Igualmente los romanos se ponían en la cabeza el
gorro frigio o píleo que llevaban los libertos o esclavos
que habían alcanzado la libertad. Al llevar todos por estas
fechas, libres y esclavos, este gorro puntiagudo de color rojo que entre
nosotros popularizó la Revolución francesa y, ya en pleno siglo XX,
Santa Claus, ese invento de la Cocacola, se
desvanecía por unos días la distinción de clases sociales.
Pero el gorro frigio no es
patrimonio del infame Santa Claus/Papá Noel, que lo lleva desde que en
1931 Coca-cola encargara al pintor Habdon Sudblom que lo representara para su
campaña navideña destinada a aumentar las ventas de una bebida considerada poco
saludable, quien lo hizo de color rojo con ribetes blancos, porque eran los
colores oficiales de la empresa, ya que muchísimo antes lo fue del dios Mitra,
uno de cuyos atributos más conocidos era la caperuza en forma cónica y punta
curva. Este dios solar de origen persa fue muy importante durante el imperio
romano. Su religión, llamada mitraísmo, rivalizó de hecho con el cristianismo,
hasta que fue desbancada por éste. Mitra, como curiosidad, nació en una cueva,
y recibió la visita de pastores y magos que vinieron a adorarlo. Su nacimiento
se celebraba el veinticinco de diciembre. ¿No es casualidad?

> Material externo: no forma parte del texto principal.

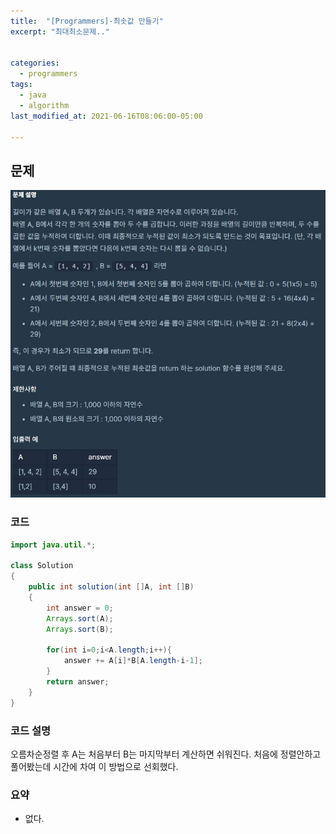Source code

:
 ```yaml
---
title:  "[Programmers]-최솟값 만들기"
excerpt: "최대최소문제.."


categories:
  - programmers
tags:
  - java
  - algorithm
last_modified_at: 2021-06-16T08:06:00-05:00

---
```


## 문제

![문제](/assets/images/최솟값만들기.JPG)



### 코드

```java
import java.util.*;

class Solution
{
    public int solution(int []A, int []B)
    {
        int answer = 0;
        Arrays.sort(A);
        Arrays.sort(B);
        
        for(int i=0;i<A.length;i++){
            answer += A[i]*B[A.length-i-1];
        }
        return answer;
    }
}
```

### 코드 설명

오름차순정렬 후 A는 처음부터 B는 마지막부터 계산하면 쉬워진다.
처음에 정렬안하고 풀어봤는데 시간에 차여 이 방법으로 선회했다.

### 요약

- 없다.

El dios Mitra degollando el toro.
Pero
el gorro frigio tampoco es atributo exclusivo de Mitra, ya que en el
siguiente mosaico de la iglesia de San Apolinar el
Nuevo en Rávena aparecen representados los tres magos (ninguno negro,
por cierto, y ninguno con corona regia) con indumentaria persa compuesta
por capa,
pantalones y, precisamente, gorros frigios. También aparecen en dicho
mosaico, quizá por primera vez, sus nombres
propios Baltasar, Melchor y Gaspar (en este orden).